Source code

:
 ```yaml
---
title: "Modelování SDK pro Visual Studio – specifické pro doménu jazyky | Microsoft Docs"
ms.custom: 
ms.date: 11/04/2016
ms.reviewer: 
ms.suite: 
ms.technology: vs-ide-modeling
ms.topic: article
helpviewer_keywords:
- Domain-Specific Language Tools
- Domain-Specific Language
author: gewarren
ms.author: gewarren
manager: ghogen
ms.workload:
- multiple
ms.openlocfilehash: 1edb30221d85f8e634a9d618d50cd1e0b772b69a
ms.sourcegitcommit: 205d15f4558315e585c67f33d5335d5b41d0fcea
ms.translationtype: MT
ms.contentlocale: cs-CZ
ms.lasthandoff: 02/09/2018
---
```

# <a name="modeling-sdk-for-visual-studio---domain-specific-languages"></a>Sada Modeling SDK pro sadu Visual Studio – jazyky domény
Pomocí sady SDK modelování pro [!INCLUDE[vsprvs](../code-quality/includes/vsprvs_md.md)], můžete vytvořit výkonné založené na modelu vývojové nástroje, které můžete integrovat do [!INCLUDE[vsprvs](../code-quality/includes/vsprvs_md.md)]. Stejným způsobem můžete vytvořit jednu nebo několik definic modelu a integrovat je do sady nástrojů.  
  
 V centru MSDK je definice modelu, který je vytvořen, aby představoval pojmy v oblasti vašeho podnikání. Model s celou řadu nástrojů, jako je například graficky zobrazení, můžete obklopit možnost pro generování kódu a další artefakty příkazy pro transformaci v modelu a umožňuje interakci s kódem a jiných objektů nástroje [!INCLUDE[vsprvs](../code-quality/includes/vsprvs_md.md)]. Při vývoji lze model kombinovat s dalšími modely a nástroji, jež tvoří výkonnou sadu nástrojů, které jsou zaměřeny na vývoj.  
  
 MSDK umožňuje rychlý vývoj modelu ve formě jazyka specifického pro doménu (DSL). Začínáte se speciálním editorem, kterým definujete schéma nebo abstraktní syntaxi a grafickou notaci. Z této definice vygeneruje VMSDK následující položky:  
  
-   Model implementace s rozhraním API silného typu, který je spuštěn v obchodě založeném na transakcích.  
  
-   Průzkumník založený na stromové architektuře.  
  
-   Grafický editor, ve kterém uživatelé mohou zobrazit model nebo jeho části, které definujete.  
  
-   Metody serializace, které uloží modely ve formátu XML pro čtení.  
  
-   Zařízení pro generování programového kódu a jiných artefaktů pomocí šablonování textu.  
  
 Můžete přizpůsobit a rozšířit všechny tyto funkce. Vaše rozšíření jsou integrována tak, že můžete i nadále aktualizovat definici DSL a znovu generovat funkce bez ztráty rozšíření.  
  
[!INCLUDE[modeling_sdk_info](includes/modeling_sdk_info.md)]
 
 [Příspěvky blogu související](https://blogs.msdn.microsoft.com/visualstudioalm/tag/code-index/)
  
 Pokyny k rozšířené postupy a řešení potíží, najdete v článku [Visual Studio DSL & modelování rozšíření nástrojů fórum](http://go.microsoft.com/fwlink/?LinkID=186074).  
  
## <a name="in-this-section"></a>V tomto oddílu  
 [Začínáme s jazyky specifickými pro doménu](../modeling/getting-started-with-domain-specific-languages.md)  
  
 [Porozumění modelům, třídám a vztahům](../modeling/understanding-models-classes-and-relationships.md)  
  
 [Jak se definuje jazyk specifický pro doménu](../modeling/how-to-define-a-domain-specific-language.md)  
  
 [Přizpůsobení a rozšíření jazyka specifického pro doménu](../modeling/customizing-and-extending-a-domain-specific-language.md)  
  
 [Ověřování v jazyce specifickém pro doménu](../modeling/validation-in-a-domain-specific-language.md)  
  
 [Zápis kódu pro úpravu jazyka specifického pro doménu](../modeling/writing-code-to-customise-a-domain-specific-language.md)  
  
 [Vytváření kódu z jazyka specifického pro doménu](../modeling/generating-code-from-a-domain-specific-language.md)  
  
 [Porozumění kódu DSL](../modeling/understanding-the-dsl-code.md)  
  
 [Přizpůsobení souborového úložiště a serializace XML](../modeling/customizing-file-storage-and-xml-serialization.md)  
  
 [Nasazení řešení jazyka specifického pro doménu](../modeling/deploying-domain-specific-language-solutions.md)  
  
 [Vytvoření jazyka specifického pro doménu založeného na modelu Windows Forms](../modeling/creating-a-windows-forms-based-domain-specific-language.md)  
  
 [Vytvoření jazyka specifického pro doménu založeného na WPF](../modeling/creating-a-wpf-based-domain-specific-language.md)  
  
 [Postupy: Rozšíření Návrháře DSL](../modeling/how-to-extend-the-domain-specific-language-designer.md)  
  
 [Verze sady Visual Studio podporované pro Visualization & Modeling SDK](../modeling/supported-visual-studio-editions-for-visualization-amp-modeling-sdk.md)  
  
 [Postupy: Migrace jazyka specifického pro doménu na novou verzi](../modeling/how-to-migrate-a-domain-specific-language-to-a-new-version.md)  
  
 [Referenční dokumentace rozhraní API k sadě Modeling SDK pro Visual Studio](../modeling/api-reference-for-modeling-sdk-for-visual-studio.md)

• **Task goal**:
Could every entry above be printed again, word for word?

• **Reply to the task**:
Source code

:
 ```yaml
---
title: "Modelování SDK pro Visual Studio – specifické pro doménu jazyky | Microsoft Docs"
ms.custom: 
ms.date: 11/04/2016
ms.reviewer: 
ms.suite: 
ms.technology: vs-ide-modeling
ms.topic: article
helpviewer_keywords:
- Domain-Specific Language Tools
- Domain-Specific Language
author: gewarren
ms.author: gewarren
manager: ghogen
ms.workload:
- multiple
ms.openlocfilehash: 1edb30221d85f8e634a9d618d50cd1e0b772b69a
ms.sourcegitcommit: 205d15f4558315e585c67f33d5335d5b41d0fcea
ms.translationtype: MT
ms.contentlocale: cs-CZ
ms.lasthandoff: 02/09/2018
---
```

# <a name="modeling-sdk-for-visual-studio---domain-specific-languages"></a>Sada Modeling SDK pro sadu Visual Studio – jazyky domény
Pomocí sady SDK modelování pro [!INCLUDE[vsprvs](../code-quality/includes/vsprvs_md.md)], můžete vytvořit výkonné založené na modelu vývojové nástroje, které můžete integrovat do [!INCLUDE[vsprvs](../code-quality/includes/vsprvs_md.md)]. Stejným způsobem můžete vytvořit jednu nebo několik definic modelu a integrovat je do sady nástrojů.  
  
 V centru MSDK je definice modelu, který je vytvořen, aby představoval pojmy v oblasti vašeho podnikání. Model s celou řadu nástrojů, jako je například graficky zobrazení, můžete obklopit možnost pro generování kódu a další artefakty příkazy pro transformaci v modelu a umožňuje interakci s kódem a jiných objektů nástroje [!INCLUDE[vsprvs](../code-quality/includes/vsprvs_md.md)]. Při vývoji lze model kombinovat s dalšími modely a nástroji, jež tvoří výkonnou sadu nástrojů, které jsou zaměřeny na vývoj.  
  
 MSDK umožňuje rychlý vývoj modelu ve formě jazyka specifického pro doménu (DSL). Začínáte se speciálním editorem, kterým definujete schéma nebo abstraktní syntaxi a grafickou notaci. Z této definice vygeneruje VMSDK následující položky:  
  
-   Model implementace s rozhraním API silného typu, který je spuštěn v obchodě založeném na transakcích.  
  
-   Průzkumník založený na stromové architektuře.  
  
-   Grafický editor, ve kterém uživatelé mohou zobrazit model nebo jeho části, které definujete.  
  
-   Metody serializace, které uloží modely ve formátu XML pro čtení.  
  
-   Zařízení pro generování programového kódu a jiných artefaktů pomocí šablonování textu.  
  
 Můžete přizpůsobit a rozšířit všechny tyto funkce. Vaše rozšíření jsou integrována tak, že můžete i nadále aktualizovat definici DSL a znovu generovat funkce bez ztráty rozšíření.  
  
[!INCLUDE[modeling_sdk_info](includes/modeling_sdk_info.md)]
 
 [Příspěvky blogu související](https://blogs.msdn.microsoft.com/visualstudioalm/tag/code-index/)
  
 Pokyny k rozšířené postupy a řešení potíží, najdete v článku [Visual Studio DSL & modelování rozšíření nástrojů fórum](http://go.microsoft.com/fwlink/?LinkID=186074).  
  
## <a name="in-this-section"></a>V tomto oddílu  
 [Začínáme s jazyky specifickými pro doménu](../modeling/getting-started-with-domain-specific-languages.md)  
  
 [Porozumění modelům, třídám a vztahům](../modeling/understanding-models-classes-and-relationships.md)  
  
 [Jak se definuje jazyk specifický pro doménu](../modeling/how-to-define-a-domain-specific-language.md)  
  
 [Přizpůsobení a rozšíření jazyka specifického pro doménu](../modeling/customizing-and-extending-a-domain-specific-language.md)  
  
 [Ověřování v jazyce specifickém pro doménu](../modeling/validation-in-a-domain-specific-language.md)  
  
 [Zápis kódu pro úpravu jazyka specifického pro doménu](../modeling/writing-code-to-customise-a-domain-specific-language.md)  
  
 [Vytváření kódu z jazyka specifického pro doménu](../modeling/generating-code-from-a-domain-specific-language.md)  
  
 [Porozumění kódu DSL](../modeling/understanding-the-dsl-code.md)  
  
 [Přizpůsobení souborového úložiště a serializace XML](../modeling/customizing-file-storage-and-xml-serialization.md)  
  
 [Nasazení řešení jazyka specifického pro doménu](../modeling/deploying-domain-specific-language-solutions.md)  
  
 [Vytvoření jazyka specifického pro doménu založeného na modelu Windows Forms](../modeling/creating-a-windows-forms-based-domain-specific-language.md)  
  
 [Vytvoření jazyka specifického pro doménu založeného na WPF](../modeling/creating-a-wpf-based-domain-specific-language.md)  
  
 [Postupy: Rozšíření Návrháře DSL](../modeling/how-to-extend-the-domain-specific-language-designer.md)  
  
 [Verze sady Visual Studio podporované pro Visualization & Modeling SDK](../modeling/supported-visual-studio-editions-for-visualization-amp-modeling-sdk.md)  
  
 [Postupy: Migrace jazyka specifického pro doménu na novou verzi](../modeling/how-to-migrate-a-domain-specific-language-to-a-new-version.md)  
  
 [Referenční dokumentace rozhraní API k sadě Modeling SDK pro Visual Studio](../modeling/api-reference-for-modeling-sdk-for-visual-studio.md)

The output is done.